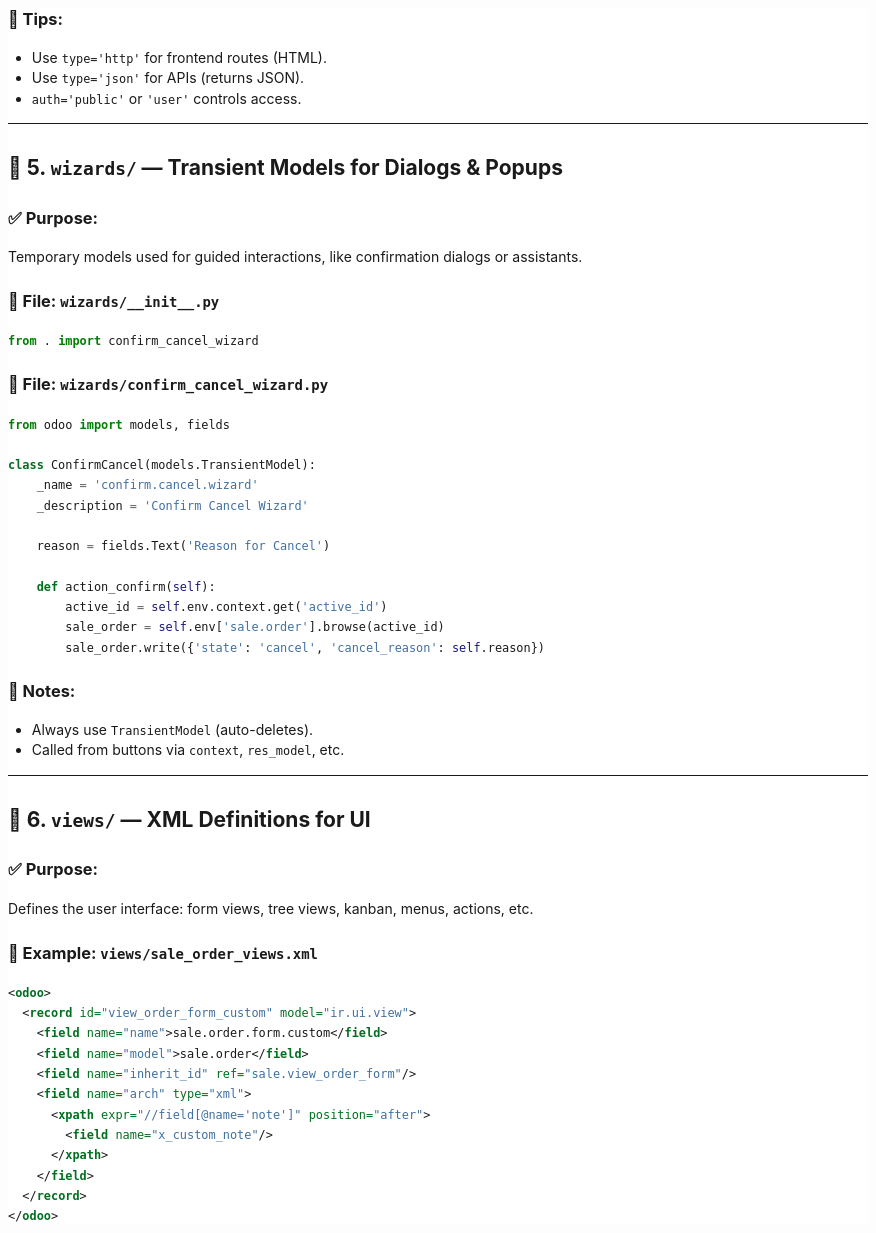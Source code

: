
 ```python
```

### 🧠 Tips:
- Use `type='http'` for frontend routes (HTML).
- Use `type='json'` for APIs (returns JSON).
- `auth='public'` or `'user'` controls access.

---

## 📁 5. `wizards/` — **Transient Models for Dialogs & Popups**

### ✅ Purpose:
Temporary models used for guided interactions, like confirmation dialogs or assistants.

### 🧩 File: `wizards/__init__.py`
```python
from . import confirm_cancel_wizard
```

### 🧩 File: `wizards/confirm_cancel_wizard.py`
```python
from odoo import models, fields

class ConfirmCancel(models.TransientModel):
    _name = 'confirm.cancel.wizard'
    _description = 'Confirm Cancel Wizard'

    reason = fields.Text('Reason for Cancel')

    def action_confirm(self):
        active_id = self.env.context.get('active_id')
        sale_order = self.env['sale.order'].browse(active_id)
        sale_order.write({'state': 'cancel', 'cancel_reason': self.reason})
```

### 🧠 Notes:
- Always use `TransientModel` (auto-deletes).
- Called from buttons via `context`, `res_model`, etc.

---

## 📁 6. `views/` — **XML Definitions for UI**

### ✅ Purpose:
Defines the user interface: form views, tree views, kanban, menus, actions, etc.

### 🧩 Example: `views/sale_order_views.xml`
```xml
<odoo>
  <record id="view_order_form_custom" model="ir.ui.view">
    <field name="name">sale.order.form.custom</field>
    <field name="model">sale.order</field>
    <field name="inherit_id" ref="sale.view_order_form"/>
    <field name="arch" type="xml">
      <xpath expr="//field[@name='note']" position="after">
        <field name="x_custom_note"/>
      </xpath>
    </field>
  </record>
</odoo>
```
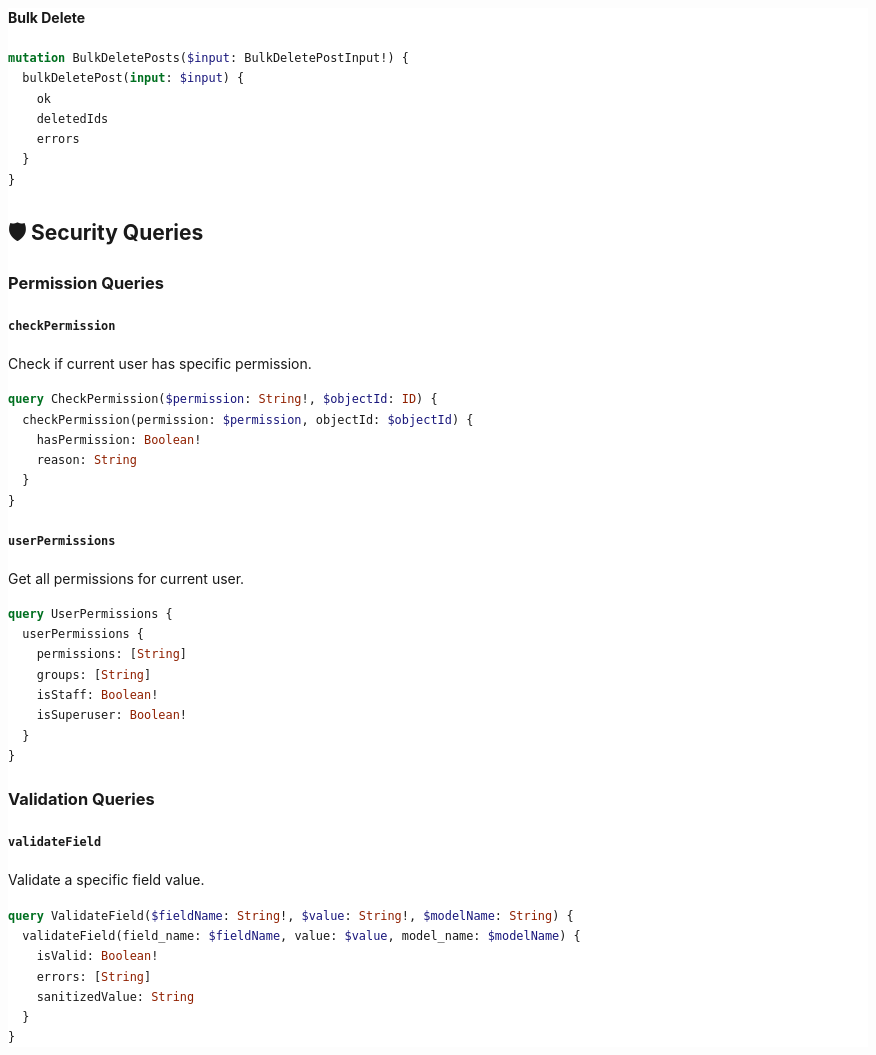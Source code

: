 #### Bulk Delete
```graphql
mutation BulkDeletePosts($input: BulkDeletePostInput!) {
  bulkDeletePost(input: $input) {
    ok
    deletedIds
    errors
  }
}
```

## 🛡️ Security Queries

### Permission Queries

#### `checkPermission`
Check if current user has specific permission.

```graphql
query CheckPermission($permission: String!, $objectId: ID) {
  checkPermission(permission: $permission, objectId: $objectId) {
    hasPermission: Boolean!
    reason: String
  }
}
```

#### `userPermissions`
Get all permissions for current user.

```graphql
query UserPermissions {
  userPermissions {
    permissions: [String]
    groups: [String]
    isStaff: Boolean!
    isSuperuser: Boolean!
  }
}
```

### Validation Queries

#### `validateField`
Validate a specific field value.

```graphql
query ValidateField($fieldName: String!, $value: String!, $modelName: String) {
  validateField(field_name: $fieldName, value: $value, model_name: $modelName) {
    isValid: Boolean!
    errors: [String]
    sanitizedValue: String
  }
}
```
◇ ◇ ◇
**Task**
Transcribe all of the material exactly, leaving out whatever pictures it contains.

**Task answer**
Source code

:
 ```python
```

### 🧠 Tips:
- Use `type='http'` for frontend routes (HTML).
- Use `type='json'` for APIs (returns JSON).
- `auth='public'` or `'user'` controls access.

---

## 📁 5. `wizards/` — **Transient Models for Dialogs & Popups**

### ✅ Purpose:
Temporary models used for guided interactions, like confirmation dialogs or assistants.

### 🧩 File: `wizards/__init__.py`
```python
from . import confirm_cancel_wizard
```

### 🧩 File: `wizards/confirm_cancel_wizard.py`
```python
from odoo import models, fields

class ConfirmCancel(models.TransientModel):
    _name = 'confirm.cancel.wizard'
    _description = 'Confirm Cancel Wizard'

    reason = fields.Text('Reason for Cancel')

    def action_confirm(self):
        active_id = self.env.context.get('active_id')
        sale_order = self.env['sale.order'].browse(active_id)
        sale_order.write({'state': 'cancel', 'cancel_reason': self.reason})
```

### 🧠 Notes:
- Always use `TransientModel` (auto-deletes).
- Called from buttons via `context`, `res_model`, etc.

---

## 📁 6. `views/` — **XML Definitions for UI**

### ✅ Purpose:
Defines the user interface: form views, tree views, kanban, menus, actions, etc.

### 🧩 Example: `views/sale_order_views.xml`
```xml
<odoo>
  <record id="view_order_form_custom" model="ir.ui.view">
    <field name="name">sale.order.form.custom</field>
    <field name="model">sale.order</field>
    <field name="inherit_id" ref="sale.view_order_form"/>
    <field name="arch" type="xml">
      <xpath expr="//field[@name='note']" position="after">
        <field name="x_custom_note"/>
      </xpath>
    </field>
  </record>
</odoo>
```
Source code

: #### Bulk Delete
```graphql
mutation BulkDeletePosts($input: BulkDeletePostInput!) {
  bulkDeletePost(input: $input) {
    ok
    deletedIds
    errors
  }
}
```

## 🛡️ Security Queries

### Permission Queries

#### `checkPermission`
Check if current user has specific permission.

```graphql
query CheckPermission($permission: String!, $objectId: ID) {
  checkPermission(permission: $permission, objectId: $objectId) {
    hasPermission: Boolean!
    reason: String
  }
}
```

#### `userPermissions`
Get all permissions for current user.

```graphql
query UserPermissions {
  userPermissions {
    permissions: [String]
    groups: [String]
    isStaff: Boolean!
    isSuperuser: Boolean!
  }
}
```

### Validation Queries

#### `validateField`
Validate a specific field value.

```graphql
query ValidateField($fieldName: String!, $value: String!, $modelName: String) {
  validateField(field_name: $fieldName, value: $value, model_name: $modelName) {
    isValid: Boolean!
    errors: [String]
    sanitizedValue: String
  }
}
```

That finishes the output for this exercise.